We rejoice, dearest Lady, in your lingering Medjugorje presence:
45 years! which—by our worldly accounting—is long,
but in eternity, maybe not?
Are a thousand years indeed as only one day where you dwell?
And in this lengthy madness of our human choosings—
our continual riots of self-will bent towards greed, violence,
suicidal choices for our body-minds made in God’s image,
homicidal negligence of God’s beloved poor and powerless,
and our protracted ungrateful assault upon planet Earth, given
as a glorious garden to tend with care—
still, you “rejoice” because God “permits you to be with us”!

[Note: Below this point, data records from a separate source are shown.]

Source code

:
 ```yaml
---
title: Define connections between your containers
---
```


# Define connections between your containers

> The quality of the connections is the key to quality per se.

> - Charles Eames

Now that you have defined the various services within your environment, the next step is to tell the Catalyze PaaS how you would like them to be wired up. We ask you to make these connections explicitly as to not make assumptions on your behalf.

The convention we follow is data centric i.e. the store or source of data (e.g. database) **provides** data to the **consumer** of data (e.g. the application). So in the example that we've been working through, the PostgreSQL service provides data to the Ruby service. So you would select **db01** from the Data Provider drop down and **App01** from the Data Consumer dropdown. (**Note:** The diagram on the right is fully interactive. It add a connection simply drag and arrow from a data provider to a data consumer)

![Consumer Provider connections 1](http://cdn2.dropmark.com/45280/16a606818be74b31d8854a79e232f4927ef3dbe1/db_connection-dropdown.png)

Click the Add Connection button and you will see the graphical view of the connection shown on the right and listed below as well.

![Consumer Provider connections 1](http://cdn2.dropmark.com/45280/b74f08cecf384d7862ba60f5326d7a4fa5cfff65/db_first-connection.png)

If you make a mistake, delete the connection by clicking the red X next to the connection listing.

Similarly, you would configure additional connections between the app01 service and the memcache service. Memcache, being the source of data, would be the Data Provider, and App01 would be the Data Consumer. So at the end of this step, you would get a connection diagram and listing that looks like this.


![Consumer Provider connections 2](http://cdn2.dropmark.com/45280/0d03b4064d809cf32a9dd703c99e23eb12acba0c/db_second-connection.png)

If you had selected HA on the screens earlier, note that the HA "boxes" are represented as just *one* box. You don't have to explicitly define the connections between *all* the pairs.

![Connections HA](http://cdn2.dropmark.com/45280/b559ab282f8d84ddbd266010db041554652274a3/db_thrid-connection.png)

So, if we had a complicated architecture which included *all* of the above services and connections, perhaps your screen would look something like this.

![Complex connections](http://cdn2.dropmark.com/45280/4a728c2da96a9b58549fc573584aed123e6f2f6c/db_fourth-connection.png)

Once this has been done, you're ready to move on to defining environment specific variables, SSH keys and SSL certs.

Good Lord, dear Lady—how can you stand to be with us?!
Yet faithfully, you are here “to lead us” to Jesus your Son,
“Who is the Way, the Truth and the Life“—
the One upon Whom your maternal eyes ever gaze,
never wavering from this sole focus of your attention.
If only we, too, had your immaculate vision
with eyes fixed in constant, conscious awareness upon the One:
+ Who is “the Way” (when we’ve lost our moral compass and path to peace);
+ Who is “the Truth” (when we can no longer discern Reality from the cesspool of lies and propaganda we inhabit);
+ Who is “the Life” (when our culture of death has cheapened human dignity into a void of existential bankruptcy)
But even today, in these hard-hearted, stiff-necked times, you
continue, tirelessly, to lead us to Him!
“Rejoice, little children, and be joyful also in difficulties and you will have the strength, because you will be aware that you are transient and you will know to offer everything to God.”
Blessed Mother, you call us to the highest challenge of faith:
JOY in the midst of suffering!
The acid test and gold standard of discipleship:
abandonment to your Son of “everything”
that we have tried, in our weakness and folly,
to get, to win, to achieve, to manage, to control, to keep.
Through the great gift of adversity, trouble, and grievous loss
we learn the surrendering to God of all
our health and wealth, wishes, dreams, and loves—every Good
now realized as unspeakable grace, un-keepable treasure:
never ours to own but always and ever God’s alone!
And we ourselves, but “transients“—mortal, temporary, short-lived
as the grass of the field—only passing through this world
for a brief, fleeting moment on the human stage, soon to exit.
In this liberating knowledge that is faith, dear Lady,
you tell us we “will have the strength” to meet every difficulty life can bring.
For our vanishing, ephemeral sojourn here—once accepted—
brings Freedom, rejoicing, to every moment:
the Blessed Assurance that All and Everything is in God’s hands—not ours!
Behold, all fear can evaporate!
“That is why, do not forget: I am your Mother and I love you.”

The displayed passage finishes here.